:: EXERCISE ::
Below are some records. Say in a single number how many of their lines include the word "after".

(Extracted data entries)
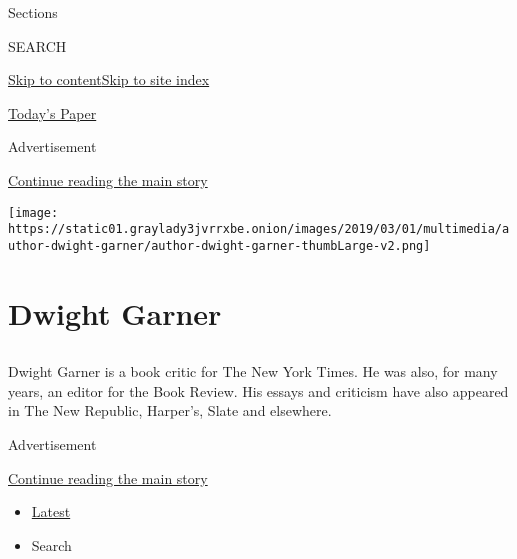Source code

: Sections

SEARCH

\protect\hyperlink{site-content}{Skip to
content}\protect\hyperlink{site-index}{Skip to site index}

\href{https://myaccount.nytimes3xbfgragh.onion/auth/login?response_type=cookie\&client_id=vi}{}

\href{https://www.nytimes3xbfgragh.onion/section/todayspaper}{Today's
Paper}

Advertisement

\protect\hyperlink{after-top}{Continue reading the main story}

\texttt{[image: https://static01.graylady3jvrrxbe.onion/images/2019/03/01/multimedia/author-dwight-garner/author-dwight-garner-thumbLarge-v2.png]}

\hypertarget{dwight-garner}{%
\section{Dwight Garner}\label{dwight-garner}}

\subsection{}

Dwight Garner is a book critic for The New York Times. He was also, for
many years, an editor for the Book Review. His essays and criticism have
also appeared in The New Republic, Harper's, Slate and elsewhere.

Advertisement

\protect\hyperlink{after-mid1}{Continue reading the main story}

\begin{itemize}
\tightlist
\item
  \protect\hyperlink{stream-panel}{Latest}
\item
  Search
\end{itemize}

:: EXERCISE RESULT ::
2